» About this task
Every line from the opening of the records to the line with "## 6. Mando Xbox 360" should be restated exactly, with both ends included and the pictures left out.

» Excerpted records
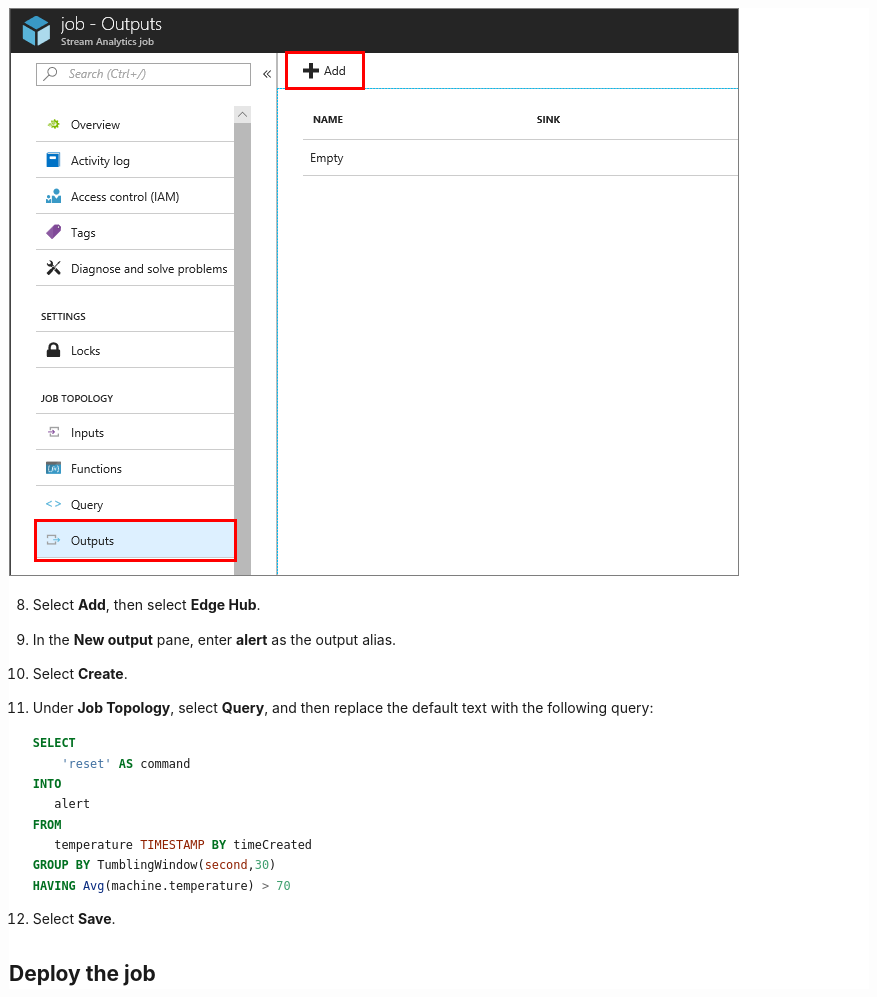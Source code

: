   ![Azure Stream Analytics output](./media/tutorial-deploy-stream-analytics/asa_output.png)

8. Select **Add**, then select **Edge Hub**.

8. In the **New output** pane, enter **alert** as the output alias. 

9. Select **Create**.

9. Under **Job Topology**, select **Query**, and then replace the default text with the following query:

    ```sql
    SELECT  
        'reset' AS command 
    INTO 
       alert 
    FROM 
       temperature TIMESTAMP BY timeCreated 
    GROUP BY TumblingWindow(second,30) 
    HAVING Avg(machine.temperature) > 70
    ```

10. Select **Save**.

## Deploy the job
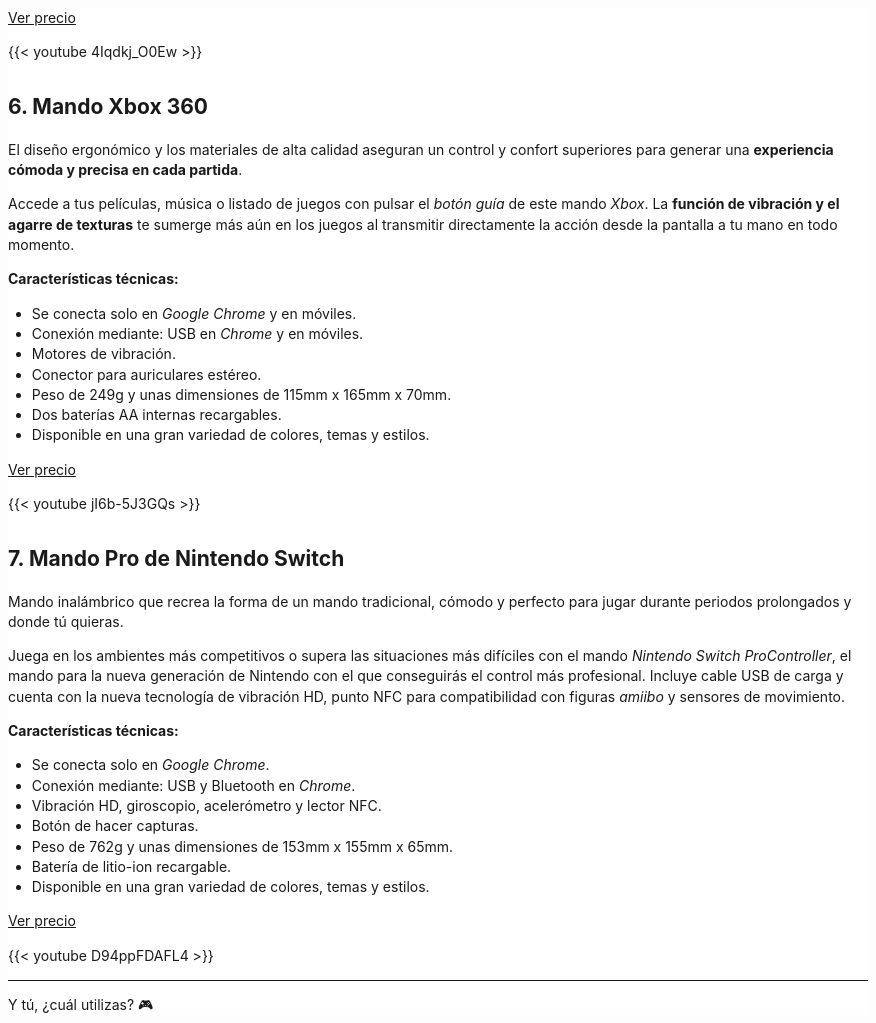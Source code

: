 <a class="u-anchor" href="https://www.microsoft.com/es-es/p/xbox-adaptive-controller/8nsdbhz1n3d8?activetab=pivot:overviewtab" target="_blank" rel="nofollow noopener">Ver precio</a>

<div class="u-youtube">
  {{< youtube 4Iqdkj_O0Ew >}}
</div>

## 6. Mando Xbox 360

El diseño ergonómico y los materiales de alta calidad aseguran un control y confort superiores para generar una **experiencia cómoda y precisa en cada partida**.

Accede a tus películas, música o listado de juegos con pulsar el _botón guía_ de este mando _Xbox_. La **función de vibración y el agarre de texturas** te sumerge más aún en los juegos al transmitir directamente la acción desde la pantalla a tu mano en todo momento.

**Características técnicas:**

* Se conecta solo en _Google Chrome_ y en móviles.
* Conexión mediante: USB en _Chrome_ y en móviles.
* Motores de vibración.
* Conector para auriculares estéreo.
* Peso de 249g y unas dimensiones de 115mm x 165mm x 70mm.
* Dos baterías AA internas recargables.
* Disponible en una gran variedad de colores, temas y estilos.

<a class="u-anchor" href="https://amzn.to/2VVVUgJ" target="_blank" rel="nofollow noopener">Ver precio</a>

<div class="u-youtube">
  {{< youtube jI6b-5J3GQs >}}
</div>

## 7. Mando Pro de Nintendo Switch	

Mando inalámbrico que recrea la forma de un mando tradicional, cómodo y perfecto para jugar durante periodos prolongados y donde tú quieras.

Juega en los ambientes más competitivos o supera las situaciones más difíciles con el mando _Nintendo Switch ProController_, el mando para la nueva generación de Nintendo con el que conseguirás el control más profesional. Incluye cable USB de carga y cuenta con la nueva tecnología de vibración HD, punto NFC para compatibilidad con figuras _amiibo_ y sensores de movimiento.

**Características técnicas:**

* Se conecta solo en _Google Chrome_.
* Conexión mediante: USB y Bluetooth en _Chrome_.
* Vibración HD, giroscopio, acelerómetro y lector NFC.
* Botón de hacer capturas.
* Peso de 762g y unas dimensiones de 153mm x 155mm x 65mm.
* Batería de litio-ion recargable.
* Disponible en una gran variedad de colores, temas y estilos.

<a class="u-anchor" href="https://amzn.to/2zOiH5p" target="_blank" rel="nofollow noopener">Ver precio</a>

<div class="u-youtube">
  {{< youtube D94ppFDAFL4 >}}
</div>

---

Y tú, ¿cuál utilizas? 🎮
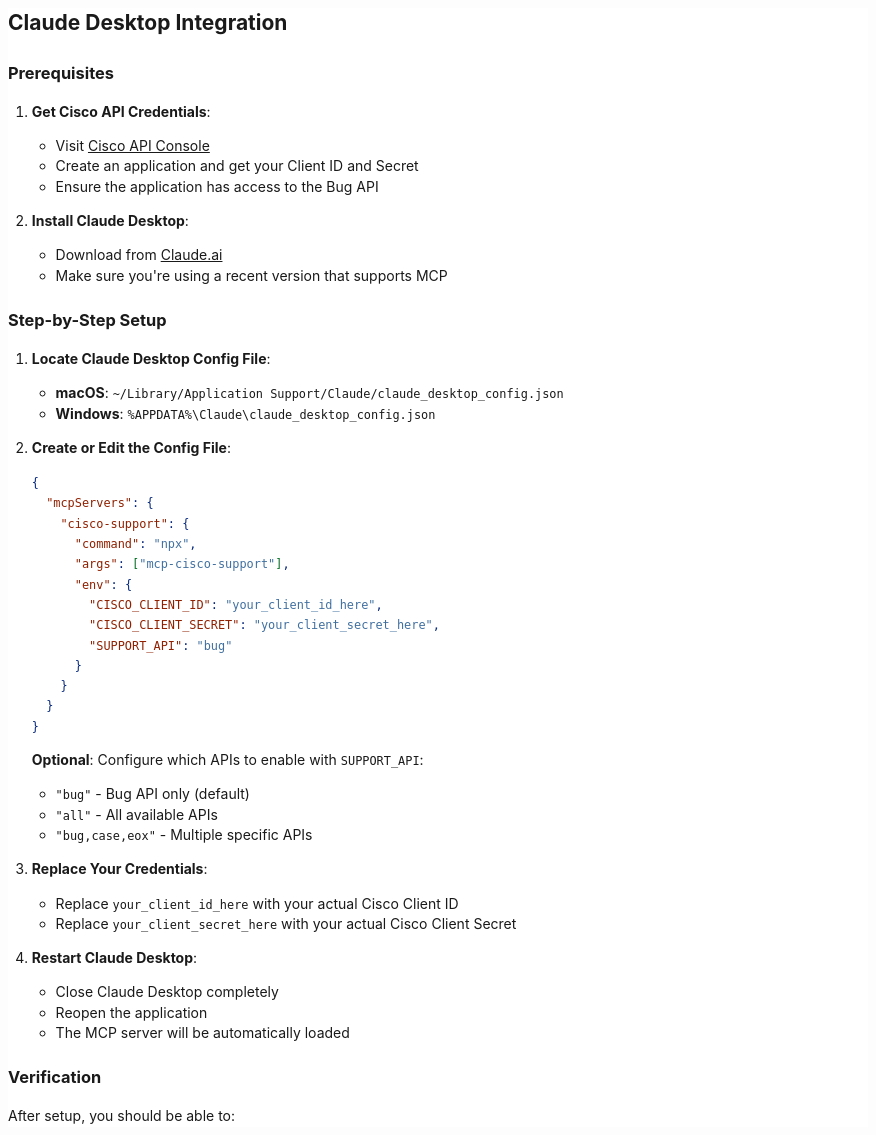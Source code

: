 ## Claude Desktop Integration

### Prerequisites

1. **Get Cisco API Credentials**:
   - Visit [Cisco API Console](https://apiconsole.cisco.com/)
   - Create an application and get your Client ID and Secret
   - Ensure the application has access to the Bug API

2. **Install Claude Desktop**:
   - Download from [Claude.ai](https://claude.ai/download)
   - Make sure you're using a recent version that supports MCP

### Step-by-Step Setup

1. **Locate Claude Desktop Config File**:
   - **macOS**: `~/Library/Application Support/Claude/claude_desktop_config.json`
   - **Windows**: `%APPDATA%\Claude\claude_desktop_config.json`

2. **Create or Edit the Config File**:
   ```json
   {
     "mcpServers": {
       "cisco-support": {
         "command": "npx",
         "args": ["mcp-cisco-support"],
         "env": {
           "CISCO_CLIENT_ID": "your_client_id_here",
           "CISCO_CLIENT_SECRET": "your_client_secret_here",
           "SUPPORT_API": "bug"
         }
       }
     }
   }
   ```
   
   **Optional**: Configure which APIs to enable with `SUPPORT_API`:
   - `"bug"` - Bug API only (default)
   - `"all"` - All available APIs
   - `"bug,case,eox"` - Multiple specific APIs

3. **Replace Your Credentials**:
   - Replace `your_client_id_here` with your actual Cisco Client ID
   - Replace `your_client_secret_here` with your actual Cisco Client Secret

4. **Restart Claude Desktop**:
   - Close Claude Desktop completely
   - Reopen the application
   - The MCP server will be automatically loaded

### Verification

After setup, you should be able to:
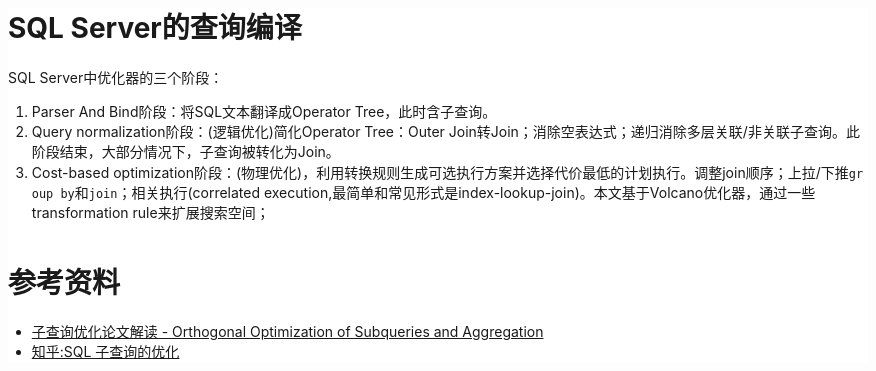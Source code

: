 
# SQL Server的查询编译

SQL Server中优化器的三个阶段：

1. Parser And Bind阶段：将SQL文本翻译成Operator Tree，此时含子查询。
2. Query normalization阶段：(逻辑优化)简化Operator Tree：Outer Join转Join；消除空表达式；递归消除多层关联/非关联子查询。此阶段结束，大部分情况下，子查询被转化为Join。
3. Cost-based optimization阶段：(物理优化)，利用转换规则生成可选执行方案并选择代价最低的计划执行。调整join顺序；上拉/下推`group by`和`join`；相关执行(correlated execution,最简单和常见形式是index-lookup-join)。本文基于Volcano优化器，通过一些transformation rule来扩展搜索空间；

# 参考资料

- [子查询优化论文解读 - Orthogonal Optimization of Subqueries and Aggregation](https://developer.aliyun.com/article/802290)
- [知乎:SQL 子查询的优化](https://zhuanlan.zhihu.com/p/60380557)

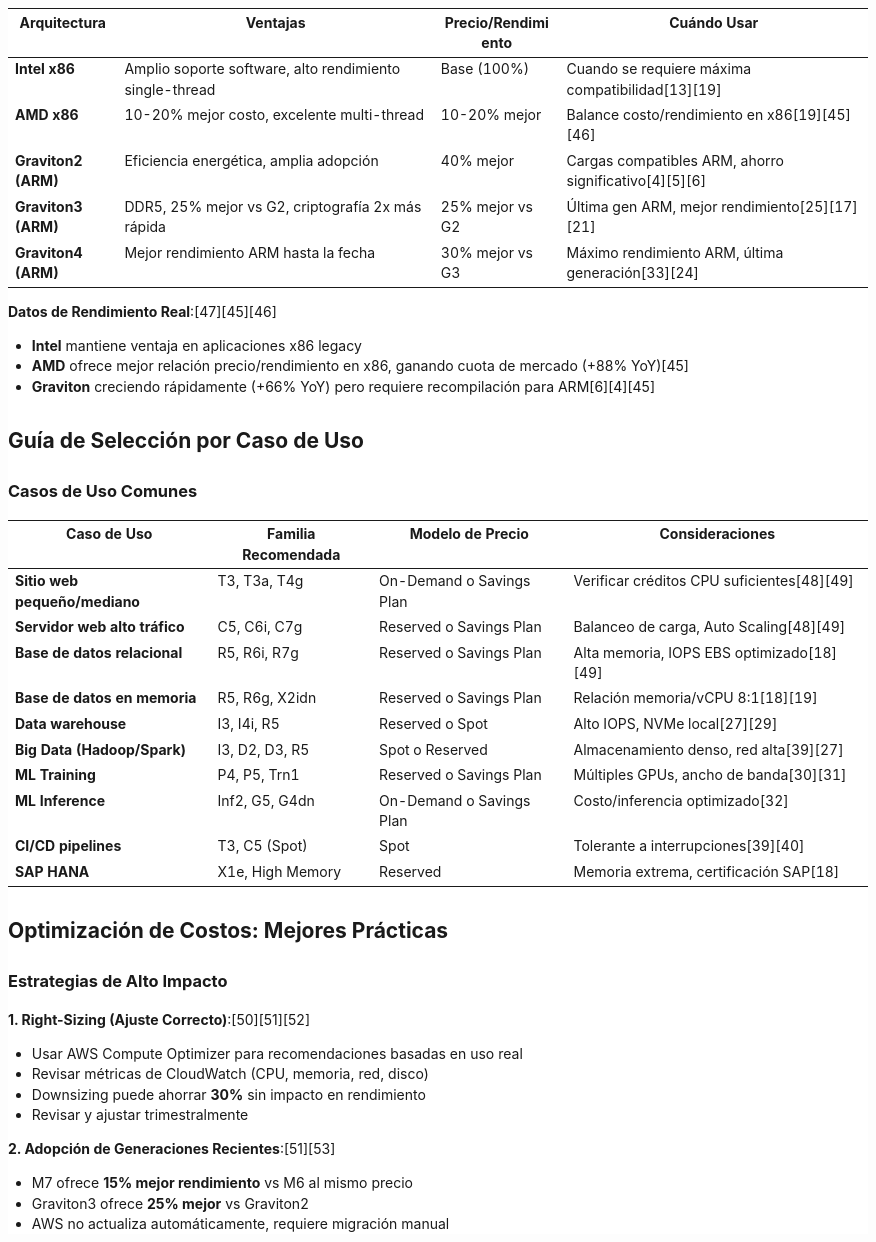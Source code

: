 | Arquitectura | Ventajas | Precio/Rendimiento | Cuándo Usar |
|--------------|----------|-------------------|-------------|
| **Intel x86** | Amplio soporte software, alto rendimiento single-thread | Base (100%) | Cuando se requiere máxima compatibilidad[13][19] |
| **AMD x86** | 10-20% mejor costo, excelente multi-thread | 10-20% mejor | Balance costo/rendimiento en x86[19][45][46] |
| **Graviton2 (ARM)** | Eficiencia energética, amplia adopción | 40% mejor | Cargas compatibles ARM, ahorro significativo[4][5][6] |
| **Graviton3 (ARM)** | DDR5, 25% mejor vs G2, criptografía 2x más rápida | 25% mejor vs G2 | Última gen ARM, mejor rendimiento[25][17][21] |
| **Graviton4 (ARM)** | Mejor rendimiento ARM hasta la fecha | 30% mejor vs G3 | Máximo rendimiento ARM, última generación[33][24] |

**Datos de Rendimiento Real**:[47][45][46]
- **Intel** mantiene ventaja en aplicaciones x86 legacy
- **AMD** ofrece mejor relación precio/rendimiento en x86, ganando cuota de mercado (+88% YoY)[45]
- **Graviton** creciendo rápidamente (+66% YoY) pero requiere recompilación para ARM[6][4][45]

## Guía de Selección por Caso de Uso

### Casos de Uso Comunes

| Caso de Uso | Familia Recomendada | Modelo de Precio | Consideraciones |
|-------------|---------------------|------------------|-----------------|
| **Sitio web pequeño/mediano** | T3, T3a, T4g | On-Demand o Savings Plan | Verificar créditos CPU suficientes[48][49] |
| **Servidor web alto tráfico** | C5, C6i, C7g | Reserved o Savings Plan | Balanceo de carga, Auto Scaling[48][49] |
| **Base de datos relacional** | R5, R6i, R7g | Reserved o Savings Plan | Alta memoria, IOPS EBS optimizado[18][49] |
| **Base de datos en memoria** | R5, R6g, X2idn | Reserved o Savings Plan | Relación memoria/vCPU 8:1[18][19] |
| **Data warehouse** | I3, I4i, R5 | Reserved o Spot | Alto IOPS, NVMe local[27][29] |
| **Big Data (Hadoop/Spark)** | I3, D2, D3, R5 | Spot o Reserved | Almacenamiento denso, red alta[39][27] |
| **ML Training** | P4, P5, Trn1 | Reserved o Savings Plan | Múltiples GPUs, ancho de banda[30][31] |
| **ML Inference** | Inf2, G5, G4dn | On-Demand o Savings Plan | Costo/inferencia optimizado[32] |
| **CI/CD pipelines** | T3, C5 (Spot) | Spot | Tolerante a interrupciones[39][40] |
| **SAP HANA** | X1e, High Memory | Reserved | Memoria extrema, certificación SAP[18] |

## Optimización de Costos: Mejores Prácticas

### Estrategias de Alto Impacto

**1. Right-Sizing (Ajuste Correcto)**:[50][51][52]
- Usar AWS Compute Optimizer para recomendaciones basadas en uso real
- Revisar métricas de CloudWatch (CPU, memoria, red, disco)
- Downsizing puede ahorrar **30%** sin impacto en rendimiento
- Revisar y ajustar trimestralmente

**2. Adopción de Generaciones Recientes**:[51][53]
- M7 ofrece **15% mejor rendimiento** vs M6 al mismo precio
- Graviton3 ofrece **25% mejor** vs Graviton2
- AWS no actualiza automáticamente, requiere migración manual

» Response area
Source code

:   ![Azure Stream Analytics output](./media/tutorial-deploy-stream-analytics/asa_output.png)

8. Select **Add**, then select **Edge Hub**.

8. In the **New output** pane, enter **alert** as the output alias. 

9. Select **Create**.

9. Under **Job Topology**, select **Query**, and then replace the default text with the following query:

    ```sql
    SELECT  
        'reset' AS command 
    INTO 
       alert 
    FROM 
       temperature TIMESTAMP BY timeCreated 
    GROUP BY TumblingWindow(second,30) 
    HAVING Avg(machine.temperature) > 70
    ```

10. Select **Save**.

## Deploy the job
Source code

: <a class="u-anchor" href="https://www.microsoft.com/es-es/p/xbox-adaptive-controller/8nsdbhz1n3d8?activetab=pivot:overviewtab" target="_blank" rel="nofollow noopener">Ver precio</a>

<div class="u-youtube">
  {{< youtube 4Iqdkj_O0Ew >}}
</div>

## 6. Mando Xbox 360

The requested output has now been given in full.